Selecting one of the context switches at random, we can see that its NewPrevWaitReason is WrResource. Some Googling shows that this isn’t documented anywhere, but judging by the name, it seems to imply that the thread was waiting on some resource (such as a lock). So far, so good. The ReadyingProcess is another cl.exe – the one that was running immediately before this one. If we look at that process’s ReadyingProcess and NewPrevWaitReason, we can see the same thing going on. Each process does some work, signals the next process, then waits.
Now that we’ve established that there is a giant chain of waiting processes, the next step is to determine what they are waiting on. Using the NewThreadStack we can see precisely what is going on. Skipping down to the bottom, we can see a call to WaitForSingleObject, exactly as expected.
Starting from the top, we can see that cl.exe is performing some work, then writing some output (C1.dll!ReallyOutputDiagnosticString). This ends up calling WriteFile in kernelbase.dll, which then calls down into NtWriteFile in the kernel itself, ntkrnlmp.exe. From here the various drivers and minifilters that are installed get to look at the I/O – first up is pfmfs_76A.sys, which is a driver for mounting disk images. This appears to not be interested in this write, and just passes it through to the next step. Next up is MpFilter.sys minifilter, which is Microsoft Security Essentials, Microsoft’s antivirus program. While there are no symbols available to tell exactly what this is doing, we can see that it calls into ExAcquireResourceExclusiveLite, which ends up calling KeWaitForSingleObject, which in turn causes the thread to enter the waiting state and get context switched out. Browsing the stacks for the other cl.exe processes shows MpFilter.sys waiting on some object in all of them. Highly suspicious.
For the sake of completion we can look at the ReadyThreadStack, to verify that the releasing of this resource is what causes the next process to wake up.
And indeed this seems to be correct. The call to ExpReleaseResourceForThreadLite is responsible for waking up the next cl.exe in the wait chain.
Without looking at the code to MpFilter.sys we can’t say for sure what is going on. Using the data shown in WPA, however, we can say that it is extremely likely that MSE is trying to scan every write to the disk, and that some part of this scanning process is not thread safe. This is having the effect of bottlenecking all the concurrent IOs. Uninstalling MSE causes the problem to go away (disabling real time scanning is not enough). Suspicions confirmed, problem solved!

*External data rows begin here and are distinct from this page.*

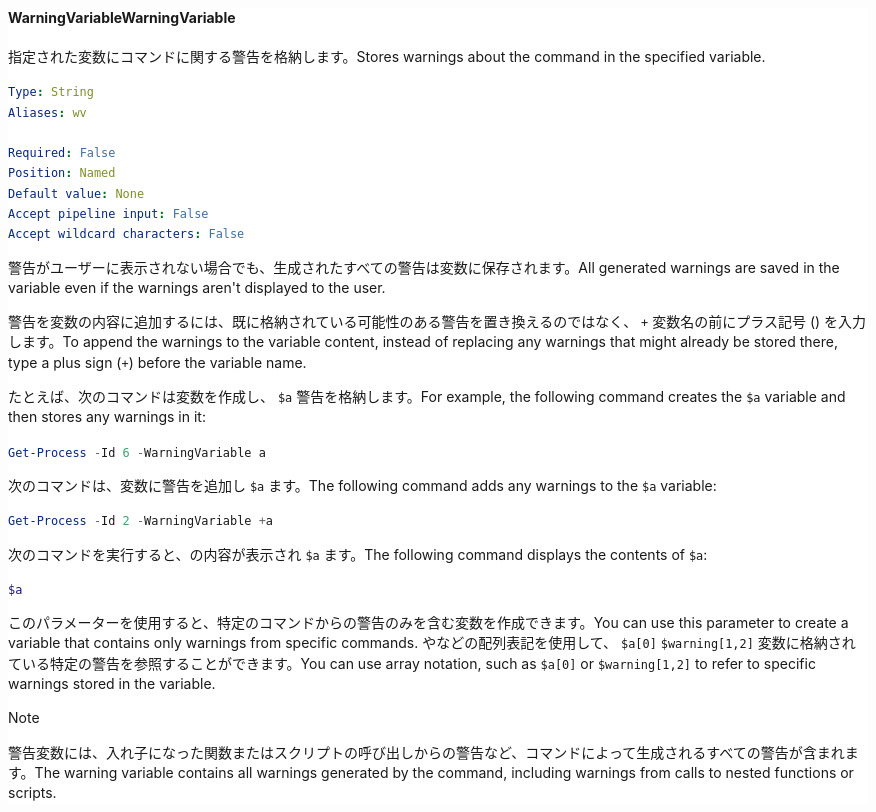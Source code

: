 #### <a name="warningvariable"></a><span data-ttu-id="691e6-256">WarningVariable</span><span class="sxs-lookup"><span data-stu-id="691e6-256">WarningVariable</span></span>

<span data-ttu-id="691e6-257">指定された変数にコマンドに関する警告を格納します。</span><span class="sxs-lookup"><span data-stu-id="691e6-257">Stores warnings about the command in the specified variable.</span></span>

```yaml
Type: String
Aliases: wv

Required: False
Position: Named
Default value: None
Accept pipeline input: False
Accept wildcard characters: False
```

<span data-ttu-id="691e6-258">警告がユーザーに表示されない場合でも、生成されたすべての警告は変数に保存されます。</span><span class="sxs-lookup"><span data-stu-id="691e6-258">All generated warnings are saved in the variable even if the warnings aren't displayed to the user.</span></span>

<span data-ttu-id="691e6-259">警告を変数の内容に追加するには、既に格納されている可能性のある警告を置き換えるのではなく、 `+` 変数名の前にプラス記号 () を入力します。</span><span class="sxs-lookup"><span data-stu-id="691e6-259">To append the warnings to the variable content, instead of replacing any warnings that might already be stored there, type a plus sign (`+`) before the variable name.</span></span>

<span data-ttu-id="691e6-260">たとえば、次のコマンドは変数を作成し、 `$a` 警告を格納します。</span><span class="sxs-lookup"><span data-stu-id="691e6-260">For example, the following command creates the `$a` variable and then stores any warnings in it:</span></span>

```powershell
Get-Process -Id 6 -WarningVariable a
```

<span data-ttu-id="691e6-261">次のコマンドは、変数に警告を追加し `$a` ます。</span><span class="sxs-lookup"><span data-stu-id="691e6-261">The following command adds any warnings to the `$a` variable:</span></span>

```powershell
Get-Process -Id 2 -WarningVariable +a
```

<span data-ttu-id="691e6-262">次のコマンドを実行すると、の内容が表示され `$a` ます。</span><span class="sxs-lookup"><span data-stu-id="691e6-262">The following command displays the contents of `$a`:</span></span>

```powershell
$a
```

<span data-ttu-id="691e6-263">このパラメーターを使用すると、特定のコマンドからの警告のみを含む変数を作成できます。</span><span class="sxs-lookup"><span data-stu-id="691e6-263">You can use this parameter to create a variable that contains only warnings from specific commands.</span></span> <span data-ttu-id="691e6-264">やなどの配列表記を使用して、 `$a[0]` `$warning[1,2]` 変数に格納されている特定の警告を参照することができます。</span><span class="sxs-lookup"><span data-stu-id="691e6-264">You can use array notation, such as `$a[0]` or `$warning[1,2]` to refer to specific warnings stored in the variable.</span></span>

> [!NOTE]
> <span data-ttu-id="691e6-265">警告変数には、入れ子になった関数またはスクリプトの呼び出しからの警告など、コマンドによって生成されるすべての警告が含まれます。</span><span class="sxs-lookup"><span data-stu-id="691e6-265">The warning variable contains all warnings generated by the command, including warnings from calls to nested functions or scripts.</span></span>
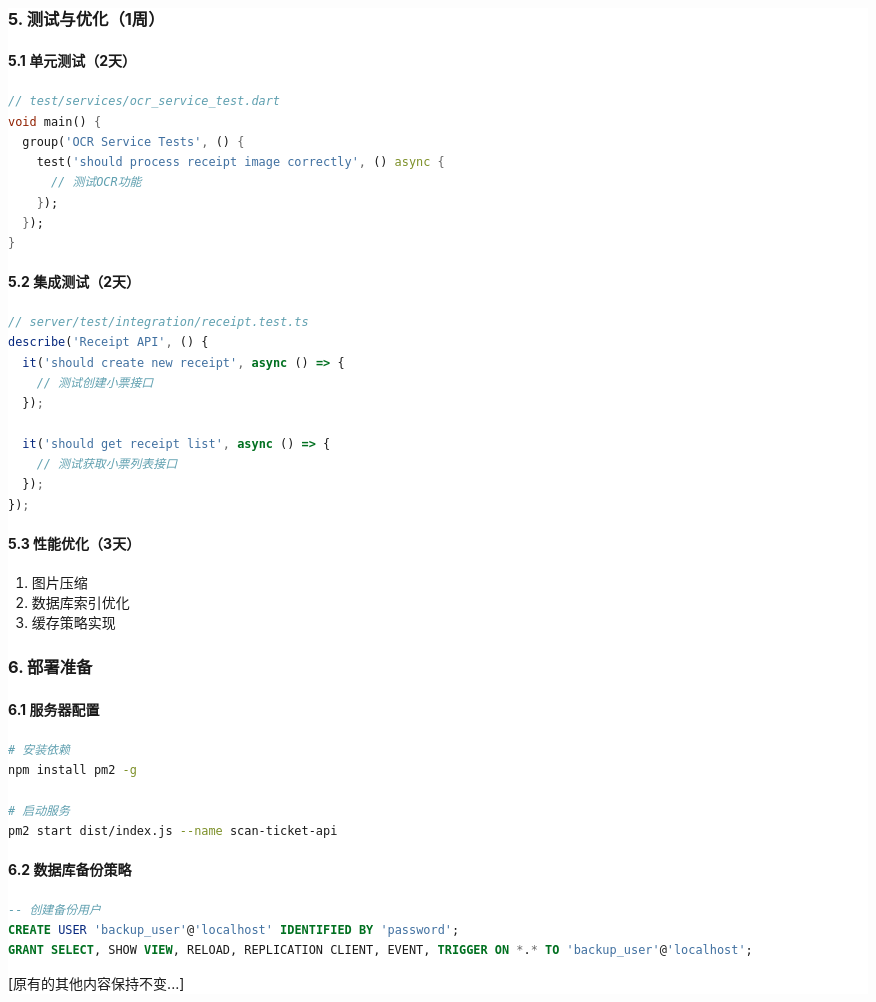 ### 5. 测试与优化（1周）

#### 5.1 单元测试（2天）
```dart
// test/services/ocr_service_test.dart
void main() {
  group('OCR Service Tests', () {
    test('should process receipt image correctly', () async {
      // 测试OCR功能
    });
  });
}
```

#### 5.2 集成测试（2天）
```typescript
// server/test/integration/receipt.test.ts
describe('Receipt API', () {
  it('should create new receipt', async () => {
    // 测试创建小票接口
  });
  
  it('should get receipt list', async () => {
    // 测试获取小票列表接口
  });
});
```

#### 5.3 性能优化（3天）
1. 图片压缩
2. 数据库索引优化
3. 缓存策略实现

### 6. 部署准备

#### 6.1 服务器配置
```bash
# 安装依赖
npm install pm2 -g

# 启动服务
pm2 start dist/index.js --name scan-ticket-api
```

#### 6.2 数据库备份策略
```sql
-- 创建备份用户
CREATE USER 'backup_user'@'localhost' IDENTIFIED BY 'password';
GRANT SELECT, SHOW VIEW, RELOAD, REPLICATION CLIENT, EVENT, TRIGGER ON *.* TO 'backup_user'@'localhost';
```

[原有的其他内容保持不变...]
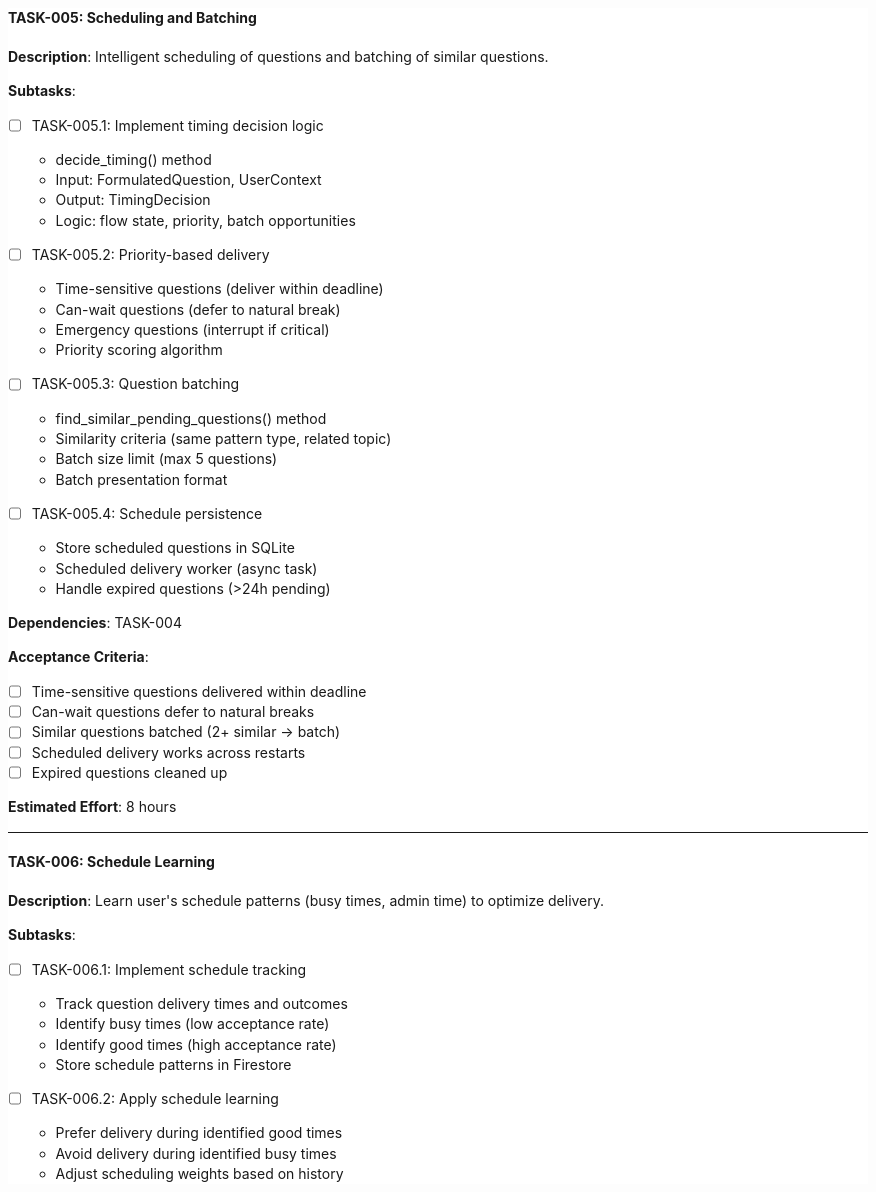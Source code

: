 
#### TASK-005: Scheduling and Batching

**Description**: Intelligent scheduling of questions and batching of similar questions.

**Subtasks**:
- [ ] TASK-005.1: Implement timing decision logic
  - decide_timing() method
  - Input: FormulatedQuestion, UserContext
  - Output: TimingDecision
  - Logic: flow state, priority, batch opportunities

- [ ] TASK-005.2: Priority-based delivery
  - Time-sensitive questions (deliver within deadline)
  - Can-wait questions (defer to natural break)
  - Emergency questions (interrupt if critical)
  - Priority scoring algorithm

- [ ] TASK-005.3: Question batching
  - find_similar_pending_questions() method
  - Similarity criteria (same pattern type, related topic)
  - Batch size limit (max 5 questions)
  - Batch presentation format

- [ ] TASK-005.4: Schedule persistence
  - Store scheduled questions in SQLite
  - Scheduled delivery worker (async task)
  - Handle expired questions (>24h pending)

**Dependencies**: TASK-004

**Acceptance Criteria**:
- [ ] Time-sensitive questions delivered within deadline
- [ ] Can-wait questions defer to natural breaks
- [ ] Similar questions batched (2+ similar -> batch)
- [ ] Scheduled delivery works across restarts
- [ ] Expired questions cleaned up

**Estimated Effort**: 8 hours

---

#### TASK-006: Schedule Learning

**Description**: Learn user's schedule patterns (busy times, admin time) to optimize delivery.

**Subtasks**:
- [ ] TASK-006.1: Implement schedule tracking
  - Track question delivery times and outcomes
  - Identify busy times (low acceptance rate)
  - Identify good times (high acceptance rate)
  - Store schedule patterns in Firestore

- [ ] TASK-006.2: Apply schedule learning
  - Prefer delivery during identified good times
  - Avoid delivery during identified busy times
  - Adjust scheduling weights based on history
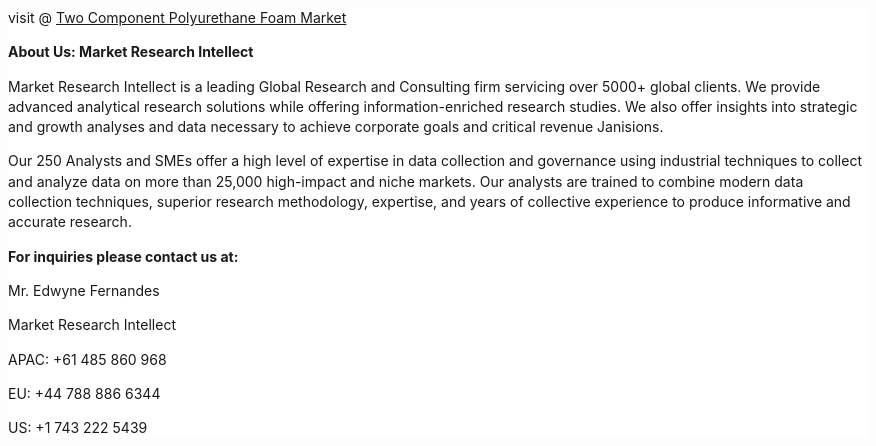 visit&nbsp;@</strong>&nbsp;</span><span class="font-[700]"><a href="https://www.marketresearchintellect.com/product/global-two-component-polyurethane-foam-market/?utm_source=Linkedin&utm_medium=838" target="_blank" data-tracking-control-name="article-ssr-frontend-pulse_little-text-block" data-tracking-will-navigate="" data-test-link="">Two Component Polyurethane Foam Market</a></span></p><p><strong><span class="font-[700]">About Us: Market Research Intellect</span></strong></p><p><span class="">Market Research Intellect is a leading Global Research and Consulting firm servicing over 5000+ global clients. We provide advanced analytical research solutions while offering information-enriched research studies.&nbsp;</span>We also offer insights into strategic and growth analyses and data necessary to achieve corporate goals and critical revenue Janisions.</p><p><span class="">Our 250 Analysts and SMEs offer a high level of expertise in data collection and governance using industrial techniques to collect and analyze data on more than 25,000 high-impact and niche markets. Our analysts are trained to combine modern data collection techniques, superior research methodology, expertise, and years of collective experience to produce informative and accurate research.</span></p><p><strong>For inquiries please contact us at:</strong></p><p>Mr. Edwyne Fernandes</p><p>Market Research Intellect</p><p>APAC: +61 485 860 968</p><p>EU: +44 788 886 6344</p><p>US: +1 743 222 5439</p>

If it were really the case that only one IO could be active at a time, you’d expect to see the entire computer grind to a halt and MSE to be the laughing stock of the internet. Instead, this problem only seems to occur when compiling ffmpeg with the C99 to C89 converter. What’s going on? One of the steps of the conversion process is to preprocess the C file and write it back out to disk. Looking closer at the file IO being performed, it appears that these writes are occurring One. Byte. At. A. Time. And each write is triggering MSE. Even assuming MSE only needs to acquire its resource very briefly, the high frequency of the writes is causing this to essentially turn into a giant global lock on all file IO. Had the files been written out in larger chunks, it is likely that MSE would cease to be a bottleneck and the cl.exe processes could operate concurrently.